Abstract

To assess if uninterrupted anticoagulant agents' administration affects blood loss and blood transfusion during open radical cystectomy (RC) and urinary diversion. We conducted an observational single-centre cohort study of a consecutive series of 1430 RC patients, between 2000 and 2020. Blood loss was depicted according to body weight and duration of surgery (mL/kg/h), and blood transfusion. The group 'with anticoagulant agents' was considered if surgery was performed with uninterrupted low-dose aspirin (ASS), oral anticoagulants (OAC) with an international normalised ratio (INR) goal of 2-2.5 or bridging with therapeutic low-molecular-weight heparin (LMWH). Outcomes were intraoperative blood loss, blood transfusion rate (separately analysed if administered within 24 h perioperatively or >24 h after surgery) and the 90-day major adverse cardiac events (MACE) rate. We used propensity score (PS)-matching analysis to adjust for imbalances between groups with or without anticoagulant agents.
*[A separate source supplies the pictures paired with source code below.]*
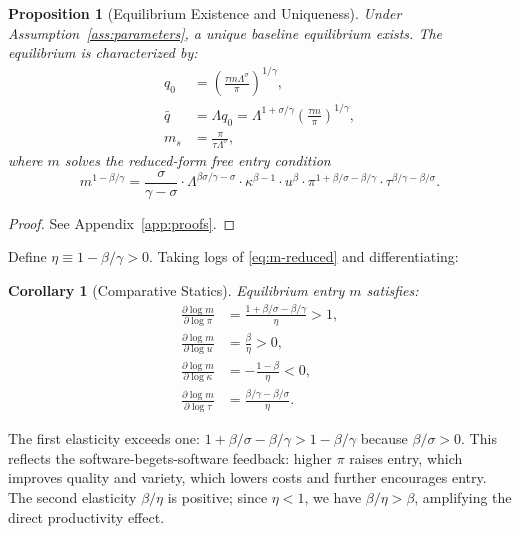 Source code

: \documentclass[11pt,a4paper]{article}
\newtheorem{proposition}{Proposition}
\newtheorem{corollary}{Corollary}
\theoremstyle{definition}
\theoremstyle{remark}
\begin{document}
\begin{proposition}[Equilibrium Existence and Uniqueness]\label{prop:existence}
Under Assumption~\ref{ass:parameters}, a unique baseline equilibrium exists. The equilibrium is characterized by:
\begin{align}
q_0 &= \left(\frac{\tau m \Lambda^\sigma}{\pi}\right)^{1/\gamma}, \label{eq:q0-eq}\\
\bar{q} &= \Lambda q_0 = \Lambda^{1+\sigma/\gamma}\left(\frac{\tau m}{\pi}\right)^{1/\gamma}, \label{eq:qbar-eq}\\
m_s &= \frac{\pi}{\tau \Lambda^\sigma}, \label{eq:ms-eq}
\end{align}
where $m$ solves the reduced-form free entry condition
\begin{equation}
m^{1 - \beta/\gamma} = \frac{\sigma}{\gamma - \sigma} \cdot \Lambda^{\beta\sigma/\gamma - \sigma} \cdot \kappa^{\beta-1} \cdot u^{\beta} \cdot \pi^{1 + \beta/\sigma - \beta/\gamma} \cdot \tau^{\beta/\gamma - \beta/\sigma}. \label{eq:m-reduced}
\end{equation}
\end{proposition}

\begin{proof}
See Appendix~\ref{app:proofs}.
\end{proof}

Define \(\eta \equiv 1 - \beta/\gamma > 0\). Taking logs of
\eqref{eq:m-reduced} and differentiating:

\begin{corollary}[Comparative Statics]\label{cor:comp-statics}
Equilibrium entry $m$ satisfies:
\begin{align}
\frac{\partial \log m}{\partial \log \pi} &= \frac{1 + \beta/\sigma - \beta/\gamma}{\eta} > 1, \label{eq:dm-dpi}\\
\frac{\partial \log m}{\partial \log u} &= \frac{\beta}{\eta} > 0, \label{eq:dm-du}\\
\frac{\partial \log m}{\partial \log \kappa} &= -\frac{1-\beta}{\eta} < 0, \label{eq:dm-dkappa}\\
\frac{\partial \log m}{\partial \log \tau} &= \frac{\beta/\gamma - \beta/\sigma}{\eta}. \label{eq:dm-dtau}
\end{align}
\end{corollary}

The first elasticity exceeds one:
\(1 + \beta/\sigma - \beta/\gamma > 1 - \beta/\gamma\) because
\(\beta/\sigma > 0\). This reflects the software-begets-software
feedback: higher \(\pi\) raises entry, which improves quality and
variety, which lowers costs and further encourages entry. The second
elasticity \(\beta/\eta\) is positive; since \(\eta < 1\), we have
\(\beta/\eta > \beta\), amplifying the direct productivity effect.
\end{document}
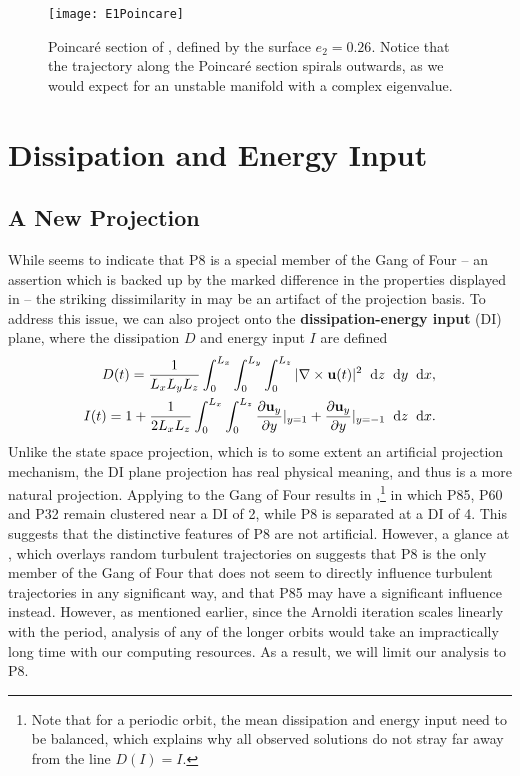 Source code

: \begin{figure}[h!]
\centerline{\texttt{[image: E1Poincare]}}
\caption{Poincar\'e section of , defined by the surface $e_2 = 0.26$. Notice that the trajectory along the Poincar\'e section spirals outwards, as we would expect for an unstable manifold with a complex eigenvalue.}\label{fig:E1Poincare}
\end{figure}

\section{Dissipation and Energy Input} \label{sec:DI}
  
\subsection{A New Projection}
While  seems to indicate that P8 is a special member of the Gang of Four -- an assertion which is backed up by the marked difference in the properties displayed in  -- the striking dissimilarity in  may be an artifact of the projection basis. To address this issue, we can also project onto the {\bf dissipation-energy input} (DI) plane, where the dissipation $D$ and energy input $I$ are defined
\begin{align}
D(t) = \frac{1}{L_xL_yL_z}\int{0}{L_x}{\int{0}{L_y}{\int{0}{L_z}{|\nabla\times\Vector{u}(t)|^2}{\textrm{d}z}}{\textrm{d}y}}{\textrm{d}x},\label{eq:diss}\\
I(t)  = 1 + \frac{1}{2L_xL_z}\int{0}{L_x}{\int{0}{L_z}{\pder{1}{\Vector{u}_{y}}{y} |_{y=1}+\pder{1}{\Vector{u}_{y}}{y} |_{y=-1}}{\textrm{d}z}}{\textrm{d}x}.\label{eq:einp}
\end{align} 
Unlike the state space projection, which is to some extent an artificial projection mechanism, the DI plane projection has real physical meaning, and thus is a more natural projection. Applying  to the Gang of Four results in ,\footnote{Note that for a periodic orbit, the mean dissipation and energy input need to be balanced, which explains why all observed solutions do not stray far away from the line $D(I) = I$.} in which P85, P60 and P32 remain clustered near a DI of 2, while P8 is separated at a DI of 4. This suggests that the distinctive features of P8 are not artificial. However, a glance at , which overlays random turbulent trajectories on  suggests that P8 is the only member of the Gang of Four that does not seem to directly influence turbulent trajectories in any significant way, and that P85 may have a significant influence instead. However, as mentioned earlier, since the Arnoldi iteration scales linearly with the period, analysis of any of the longer orbits would take an impractically long time with our computing resources. As a result, we will limit our analysis to P8.   
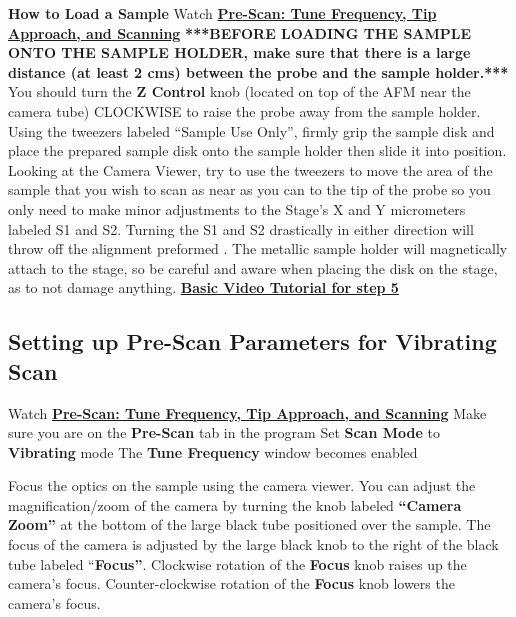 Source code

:\documentclass{../lab}
\begin{document}
\textbf{How to Load a Sample }
Watch\textbf{ }\href{http://experimentationlab.berkeley.edu/sites/default/files/prescan\_final\_0.mp4}{\textbf{Pre-Scan: Tune Frequency, Tip Approach, and Scanning}}
\textbf{***BEFORE LOADING THE SAMPLE ONTO THE SAMPLE HOLDER, make sure that there is a large distance (at least 2 cms) between the probe and the sample holder.***}  You should turn the \textbf{Z Control }knob (located on top of the AFM near the camera tube) CLOCKWISE to raise the probe away from the sample holder.
Using the tweezers labeled ``Sample Use Only'', firmly grip the sample disk and place the prepared sample disk onto the sample holder then slide it into position.  Looking at the Camera Viewer, try to use the tweezers to move the area of the sample that you wish to scan as near as you can to the tip of the probe so you only need to make minor adjustments to the Stage's X and Y micrometers labeled S1 and S2.  Turning the S1 and S2 drastically in either direction will throw off the alignment preformed\textbf{ }.
The metallic sample holder will magnetically attach to the stage, so be careful and aware when placing the disk on the stage, as to not damage anything.
\href{http://experimentationlab.berkeley.edu/sites/default/files/AFMImages/3.0\%20Sample\%20Exchange\%28V1.0\%29.wmv}{\textbf{Basic Video Tutorial for step 5}}
\textbf{}



\subsection{Setting up Pre-Scan Parameters for Vibrating Scan}
Watch \href{http://experimentationlab.berkeley.edu/sites/default/files/prescan\_final2.mp4}{\textbf{Pre-Scan: Tune Frequency, Tip Approach, and Scanning}}
Make sure you are on the \textbf{Pre-Scan }tab in the program
Set \textbf{Scan Mode} to \textbf{Vibrating }mode
The \textbf{Tune Frequency} window becomes enabled

Focus the optics on the sample using the camera viewer.  You can adjust the magnification/zoom of the camera by turning the knob labeled\textbf{ ``Camera Zoom''} at the bottom of the large black tube positioned over the sample.  The focus of the camera is adjusted by the large black knob to the right of the black tube labeled ``\textbf{Focus''}.
Clockwise rotation of the \textbf{Focus }knob raises up the camera's focus.
Counter-clockwise rotation of the \textbf{Focus }knob lowers the camera's focus.
\end{document}
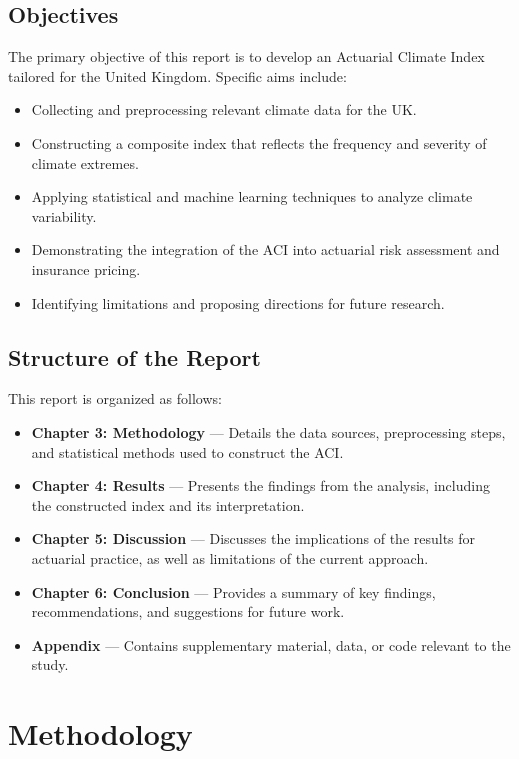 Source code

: \documentclass[12pt,a4paper]{report}
\begin{document}
\section{Objectives}
The primary objective of this report is to develop an Actuarial Climate Index tailored for the United Kingdom. Specific aims include:
\begin{itemize}
    \item Collecting and preprocessing relevant climate data for the UK.
    \item Constructing a composite index that reflects the frequency and severity of climate extremes.
    \item Applying statistical and machine learning techniques to analyze climate variability.
    \item Demonstrating the integration of the ACI into actuarial risk assessment and insurance pricing.
    \item Identifying limitations and proposing directions for future research.
\end{itemize}

\section{Structure of the Report}
This report is organized as follows:
\begin{itemize}
    \item \textbf{Chapter 3: Methodology} --- Details the data sources, preprocessing steps, and statistical methods used to construct the ACI.
    \item \textbf{Chapter 4: Results} --- Presents the findings from the analysis, including the constructed index and its interpretation.
    \item \textbf{Chapter 5: Discussion} --- Discusses the implications of the results for actuarial practice, as well as limitations of the current approach.
    \item \textbf{Chapter 6: Conclusion} --- Provides a summary of key findings, recommendations, and suggestions for future work.
    \item \textbf{Appendix} --- Contains supplementary material, data, or code relevant to the study.
\end{itemize}


\chapter{Methodology}
\end{document}
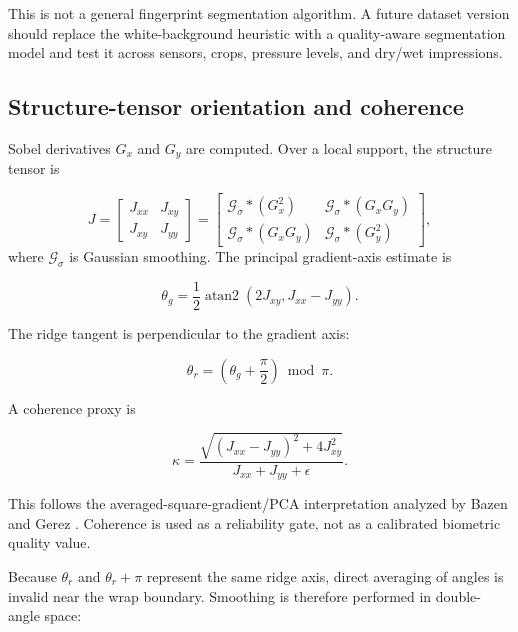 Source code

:\documentclass[11pt]{article}
\begin{document}
This is not a general fingerprint segmentation algorithm. A future dataset version should replace the white-background heuristic with a quality-aware segmentation model and test it across sensors, crops, pressure levels, and dry/wet impressions.

\subsection{Structure-tensor orientation and coherence}

Sobel derivatives $G_x$ and $G_y$ are computed. Over a local support, the structure tensor is

\begin{equation}
J = \begin{bmatrix}
J_{xx} & J_{xy}\\
J_{xy} & J_{yy}
\end{bmatrix}
= \begin{bmatrix}
\mathcal{G}_{\sigma}*(G_x^2) & \mathcal{G}_{\sigma}*(G_xG_y)\\
\mathcal{G}_{\sigma}*(G_xG_y) & \mathcal{G}_{\sigma}*(G_y^2)
\end{bmatrix},
\end{equation}
where $\mathcal{G}_{\sigma}$ is Gaussian smoothing. The principal gradient-axis estimate is

\begin{equation}
\theta_g = \frac{1}{2}\operatorname{atan2}(2J_{xy},J_{xx}-J_{yy}).
\end{equation}

The ridge tangent is perpendicular to the gradient axis:

\begin{equation}
\theta_r = \left(\theta_g + \frac{\pi}{2}\right) \bmod \pi.
\end{equation}

A coherence proxy is

\begin{equation}
\kappa = \frac{\sqrt{(J_{xx}-J_{yy})^2 + 4J_{xy}^2}}{J_{xx}+J_{yy}+\epsilon}.
\end{equation}

This follows the averaged-square-gradient/PCA interpretation analyzed by Bazen and Gerez \cite{bazen2002directional}. Coherence is used as a reliability gate, not as a calibrated biometric quality value.

Because $\theta_r$ and $\theta_r+\pi$ represent the same ridge axis, direct averaging of angles is invalid near the wrap boundary. Smoothing is therefore performed in double-angle space:
\end{document}
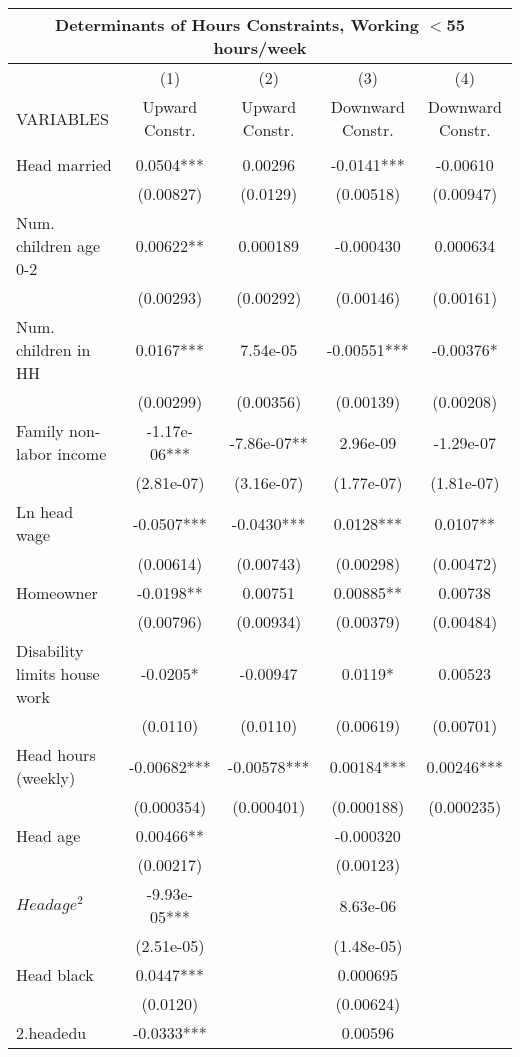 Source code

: \begin{tabular}{lcccc}
\multicolumn{5}{c}{Determinants of Hours Constraints, Working $<$55 hours/week} \\ \hline
 & (1) & (2) & (3) & (4) \\
VARIABLES & Upward Constr. & Upward Constr. & Downward Constr. & Downward Constr. \\ \hline
 &  &  &  &  \\
Head married & 0.0504*** & 0.00296 & -0.0141*** & -0.00610 \\
 & (0.00827) & (0.0129) & (0.00518) & (0.00947) \\
Num. children age 0-2 & 0.00622** & 0.000189 & -0.000430 & 0.000634 \\
 & (0.00293) & (0.00292) & (0.00146) & (0.00161) \\
Num. children in HH & 0.0167*** & 7.54e-05 & -0.00551*** & -0.00376* \\
 & (0.00299) & (0.00356) & (0.00139) & (0.00208) \\
Family non-labor income & -1.17e-06*** & -7.86e-07** & 2.96e-09 & -1.29e-07 \\
 & (2.81e-07) & (3.16e-07) & (1.77e-07) & (1.81e-07) \\
Ln head wage & -0.0507*** & -0.0430*** & 0.0128*** & 0.0107** \\
 & (0.00614) & (0.00743) & (0.00298) & (0.00472) \\
Homeowner & -0.0198** & 0.00751 & 0.00885** & 0.00738 \\
 & (0.00796) & (0.00934) & (0.00379) & (0.00484) \\
Disability limits house work & -0.0205* & -0.00947 & 0.0119* & 0.00523 \\
 & (0.0110) & (0.0110) & (0.00619) & (0.00701) \\
Head hours (weekly) & -0.00682*** & -0.00578*** & 0.00184*** & 0.00246*** \\
 & (0.000354) & (0.000401) & (0.000188) & (0.000235) \\
Head age & 0.00466** &  & -0.000320 &  \\
 & (0.00217) &  & (0.00123) &  \\
$ Head age^2$ & -9.93e-05*** &  & 8.63e-06 &  \\
 & (2.51e-05) &  & (1.48e-05) &  \\
Head black & 0.0447*** &  & 0.000695 &  \\
 & (0.0120) &  & (0.00624) &  \\
2.headedu & -0.0333*** &  & 0.00596 &  \\

\end{tabular}
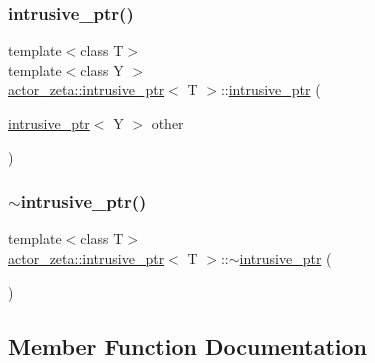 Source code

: \subsubsection{\texorpdfstring{intrusive\+\_\+ptr()}{intrusive\_ptr()}\hspace{0.1cm}{\footnotesize\ttfamily [5/5]}}
{\footnotesize\ttfamily template$<$class T$>$ \\
template$<$class Y $>$ \\
\hyperlink{classactor__zeta_1_1intrusive__ptr}{actor\+\_\+zeta\+::intrusive\+\_\+ptr}$<$ T $>$\+::\hyperlink{classactor__zeta_1_1intrusive__ptr}{intrusive\+\_\+ptr} (\begin{DoxyParamCaption}\item[{\hyperlink{classactor__zeta_1_1intrusive__ptr}{intrusive\+\_\+ptr}$<$ Y $>$}]{other }\end{DoxyParamCaption})\hspace{0.3cm}{\ttfamily [inline]}}

\mbox{\label{classactor__zeta_1_1intrusive__ptr_abada9b4b6be97607546a39d9801a9266}} 
\subsubsection{\texorpdfstring{$\sim$intrusive\+\_\+ptr()}{~intrusive\_ptr()}}
{\footnotesize\ttfamily template$<$class T$>$ \\
\hyperlink{classactor__zeta_1_1intrusive__ptr}{actor\+\_\+zeta\+::intrusive\+\_\+ptr}$<$ T $>$\+::$\sim$\hyperlink{classactor__zeta_1_1intrusive__ptr}{intrusive\+\_\+ptr} (\begin{DoxyParamCaption}{ }\end{DoxyParamCaption})\hspace{0.3cm}{\ttfamily [inline]}}



\subsection{Member Function Documentation}
\mbox{\label{classactor__zeta_1_1intrusive__ptr_a96b81f2016853eb1c13352e7538dcb37}} 
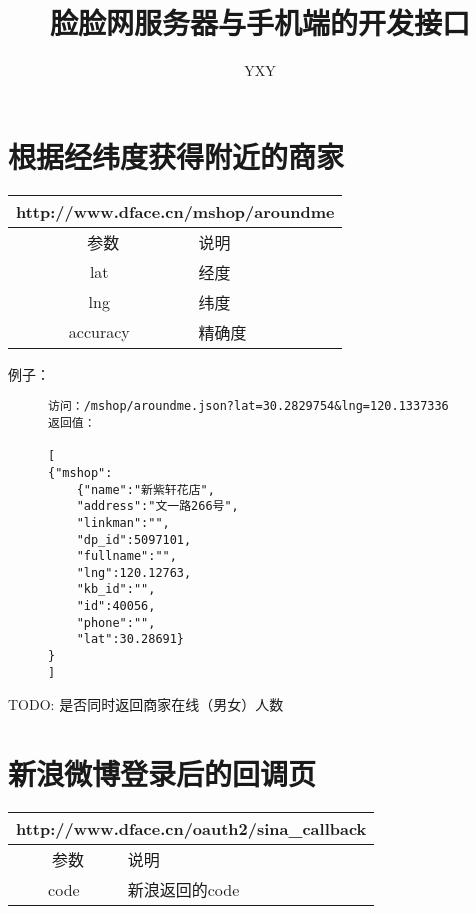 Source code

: \documentclass[cs4size]{ctexartutf8}
\author{YXY}
\title{脸脸网服务器与手机端的开发接口}
\begin{document}
 

\maketitle
\tableofcontents


\section{根据经纬度获得附近的商家}

\begin{table}[H]
   \begin{center}
\begin{tabular}{|c|p{12cm}|}
\hline
\multicolumn{2}{|c|}{http://www.dface.cn/mshop/aroundme} \\
\hline\hline
 \  参数  &  说明  \\
\hline
 lat  &  经度\\
\hline
 lng  &  纬度\\ 
\hline
 accuracy  &  精确度\\ 
\hline
\end{tabular}
   \end{center}
\end{table}


例子：

\begin{figure}[H]
\begin{verbatim}
访问：/mshop/aroundme.json?lat=30.2829754&lng=120.1337336
返回值：

[
{"mshop":
	{"name":"新紫轩花店",
	"address":"文一路266号",
	"linkman":"",
	"dp_id":5097101,
	"fullname":"",
	"lng":120.12763,
	"kb_id":"",
	"id":40056,
	"phone":"",
	"lat":30.28691}
}
]

\end{verbatim}
\end{figure}
     

TODO: 是否同时返回商家在线（男女）人数


\section{新浪微博登录后的回调页}

\begin{table}[H]
   \begin{center}
\begin{tabular}{|c|p{12cm}|}
\hline
\multicolumn{2}{|c|}{http://www.dface.cn/oauth2/sina\_callback} \\
\hline\hline
 \  参数  &  说明  \\
\hline
 code  &  新浪返回的code\\
\hline
\end{tabular}
   \end{center}
\end{table}
\end{document}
The PS-matched median (interquartile range [IQR]) blood loss was 2.10 (1.50-2.94) mL/kg/h in patients with anticoagulant agents vs 2.11 (1.47-2.94) mL/kg/h without anticoagulant agents (Padj > 0.99). The PS-matched blood transfusion rates were 26.2% vs 35.1% (Padj = 0.875) within 24 h perioperatively and 57.0% vs 55.0% (Padj = 0.680) if administered >24 h postoperatively. A sub-analysis of the three different anticoagulant agents could not detect any significance between ASS, OAC, or LMWH. The PS-matched incidence of MACE was 9.1% in the group with anticoagulant agents and 8.1% in those without anticoagulant agents (Padj > 0.99). Limitations include selection bias and retrospective analysis from prospectively assessed data. Perioperative continuation of ASS, uninterrupted OAC with low INR goal or bridging with LMWH had no impact on blood loss and transfusion rate in RC patients. Therefore, there might be no compulsory need for discontinuation of anticoagulant agents.